Além do grave problema de falta de oxigênio, a segunda onda levou o estado do Amazonas a apresentar a maior taxa de mortalidade do país, com 3,42% por mil habitantes. São mais de 10.500 mortos e 311 mil casos confirmados.
Para os médicos que trabalham com a pandemia desde o início, a população não pode ser responsabilizada totalmente pelos altos índices casos, uma vez que as autoridades públicas não foram claras sobre os riscos e propagação da covid-19.
“Estamos em uma fase de insegurança, a falta de comunicação clara colabora ainda mais para essa insegurança. A partir daí, as pessoas acreditam na primeira mensagem de WhatsApp que aparece”, salienta Rosana.

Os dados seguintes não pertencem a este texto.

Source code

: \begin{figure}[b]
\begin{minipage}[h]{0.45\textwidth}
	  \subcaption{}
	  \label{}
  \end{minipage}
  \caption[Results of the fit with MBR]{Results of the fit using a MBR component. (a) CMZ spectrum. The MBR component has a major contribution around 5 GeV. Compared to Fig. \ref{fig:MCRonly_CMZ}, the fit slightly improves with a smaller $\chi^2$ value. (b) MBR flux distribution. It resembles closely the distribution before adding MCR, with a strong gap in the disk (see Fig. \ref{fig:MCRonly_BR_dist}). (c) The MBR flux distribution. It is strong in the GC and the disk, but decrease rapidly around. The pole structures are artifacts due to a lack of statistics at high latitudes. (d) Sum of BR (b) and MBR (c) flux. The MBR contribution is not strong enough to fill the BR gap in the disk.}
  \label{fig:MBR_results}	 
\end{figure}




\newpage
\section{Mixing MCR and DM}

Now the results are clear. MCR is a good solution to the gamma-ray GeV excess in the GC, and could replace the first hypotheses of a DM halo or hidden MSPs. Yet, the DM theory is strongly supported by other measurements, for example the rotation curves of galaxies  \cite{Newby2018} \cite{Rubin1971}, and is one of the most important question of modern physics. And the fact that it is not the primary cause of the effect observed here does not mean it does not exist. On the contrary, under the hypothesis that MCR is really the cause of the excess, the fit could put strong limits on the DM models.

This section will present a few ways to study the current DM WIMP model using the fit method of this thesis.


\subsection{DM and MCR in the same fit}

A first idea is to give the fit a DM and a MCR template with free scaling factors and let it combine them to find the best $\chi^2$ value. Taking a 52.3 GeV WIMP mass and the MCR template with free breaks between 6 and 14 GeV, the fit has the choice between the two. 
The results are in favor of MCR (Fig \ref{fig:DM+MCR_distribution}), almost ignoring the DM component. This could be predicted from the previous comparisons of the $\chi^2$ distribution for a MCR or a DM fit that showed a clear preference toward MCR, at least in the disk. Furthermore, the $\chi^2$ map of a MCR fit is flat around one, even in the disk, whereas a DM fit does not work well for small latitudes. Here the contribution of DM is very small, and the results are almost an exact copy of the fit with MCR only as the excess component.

“O governo nunca se definiu combativo à pandemia, as falas vindas eram sempre conflitantes”, acrescenta Flávio.
Os baixos índices de pessoas vacinadas também é um fator que agrava a pandemia no Brasil. Apenas dois imunizantes são aplicados por aqui, Coronavac e Oxford, sendo que outros cinco estão sendo usados no mundo. Na última segunda-feira (22), a farmacêutica Pfizer conseguiu autorização para uso da vacina fabricada pelo laboratório, e só agora o governo sinaliza com a possibilidade de compra de doses.
“Há um ano sabíamos quais eram os laboratórios e onde estavam sendo produzidas vacinas. Somos país grande e não nos planejamos. Agora, estamos correndo atrás agora. Muitos países já compraram mais vacinas do que têm de população”, conta Rosana.
O virologista Flávio Guimarães lembra que as aplicações ainda acontecem nos grupos de risco, que não são os responsáveis por espalhar a covid-19. “A vacina está sendo ofertada para os indivíduos mais suscetíveis, mas eles não fazem o vírus se multiplicar. É na população ativa que o vírus se mantém ativo e não tem perspectiva deles se vacinarem nos próximos seis meses.”
Do desenvolvimento da ciência vem um outro motivo apontado para a propagação do novo corinavírus: a falta de um tratamento precoce. “Quando chega uma paciente em meu consultório e fala: estou com dor de garganta e meu marido foi diagnosticado com covid. O que faço? Eu não tenho o que oferecer para ela não desenvolver a doença. As drogas vão aparecer, mas ainda não temos”, lamenta Rosana.
Por tudo isso, só uma coisa ajuda na disseminação ainda maior da covid-19: distanciamento. “Tem de haver isolamento e higienização correta para conter o vírus, principalmente com o inverno chegando no Sul e Sudeste do Brasil, quando aumentam os casos de doenças respiratórias. Parece um disco riscado falamos isso desde o começo, mas aqui, infelizmente, é assim. As pessoas nem sempre respeitam as determinações”, ressalta o presidente da Sociedade Brasileira de Virologia.
A médica infectologista do Emílio Ribas diz que fechamento total das cidades é a única solução, mas entende a dificuldade de colocar regras tão rígidas no país. “Estamos há um ano falando de medidas, mas efetivamente não tomamos medidas mais drásticas. Outros países tomaram. Lockdown, é fechamento mesmo. Num país como o nosso é muito difícil. Para ficar em casa, precisa ter condições de ficar confinado. Aqui não dá. Não adianta falar na teoria em lockdown e na prática ser impossível de cumpri-lo.”